An exact reproduction of the records is required, with all images left out.

### Data entries
= Beginning of Section =

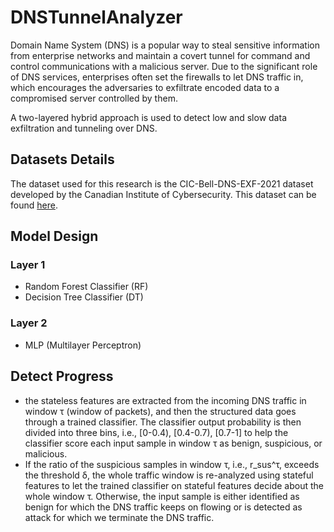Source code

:# DNSTunnelAnalyzer
Domain Name System (DNS) is a popular way to steal sensitive information from enterprise networks and maintain a covert tunnel for command and control communications with a malicious server. Due to the significant role of DNS services, enterprises often set the firewalls to let DNS traffic in, which encourages the adversaries to exfiltrate encoded data to a compromised server controlled by them.

A two-layered hybrid approach is used to detect low and slow data exfiltration and tunneling over DNS.

## Datasets Details
The dataset used for this research is the CIC-Bell-DNS-EXF-2021 dataset developed by the Canadian Institute of Cybersecurity. This dataset can be found [here](https://www.unb.ca/cic/datasets/dns-exf-2021.html).

## Model Design
### Layer 1
* Random Forest Classifier (RF)
* Decision Tree Classifier (DT)

### Layer 2
* MLP (Multilayer Perceptron)

## Detect Progress
* the stateless features are extracted from the incoming DNS traffic in window τ (window of packets), and then the structured data goes through a trained classifier. The classifier output probability is then divided into three bins, i.e., [0-0.4), [0.4-0.7), [0.7-1] to help the classifier score each input sample in window τ as benign, suspicious, or malicious.
* If the ratio of the suspicious samples in window τ, i.e., r_sus^τ, exceeds the threshold δ, the whole traffic window is re-analyzed using stateful features to let the trained classifier on stateful features decide about the whole window τ. Otherwise, the input sample is either identified as benign for which the DNS traffic keeps on flowing or is detected as attack for which we terminate the DNS traffic.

= End of Section =

### RESPONSE TO THE TASK
Source code

:# DNSTunnelAnalyzer
Domain Name System (DNS) is a popular way to steal sensitive information from enterprise networks and maintain a covert tunnel for command and control communications with a malicious server. Due to the significant role of DNS services, enterprises often set the firewalls to let DNS traffic in, which encourages the adversaries to exfiltrate encoded data to a compromised server controlled by them.

A two-layered hybrid approach is used to detect low and slow data exfiltration and tunneling over DNS.

## Datasets Details
The dataset used for this research is the CIC-Bell-DNS-EXF-2021 dataset developed by the Canadian Institute of Cybersecurity. This dataset can be found [here](https://www.unb.ca/cic/datasets/dns-exf-2021.html).

## Model Design
### Layer 1
* Random Forest Classifier (RF)
* Decision Tree Classifier (DT)

### Layer 2
* MLP (Multilayer Perceptron)

## Detect Progress
* the stateless features are extracted from the incoming DNS traffic in window τ (window of packets), and then the structured data goes through a trained classifier. The classifier output probability is then divided into three bins, i.e., [0-0.4), [0.4-0.7), [0.7-1] to help the classifier score each input sample in window τ as benign, suspicious, or malicious.
* If the ratio of the suspicious samples in window τ, i.e., r_sus^τ, exceeds the threshold δ, the whole traffic window is re-analyzed using stateful features to let the trained classifier on stateful features decide about the whole window τ. Otherwise, the input sample is either identified as benign for which the DNS traffic keeps on flowing or is detected as attack for which we terminate the DNS traffic.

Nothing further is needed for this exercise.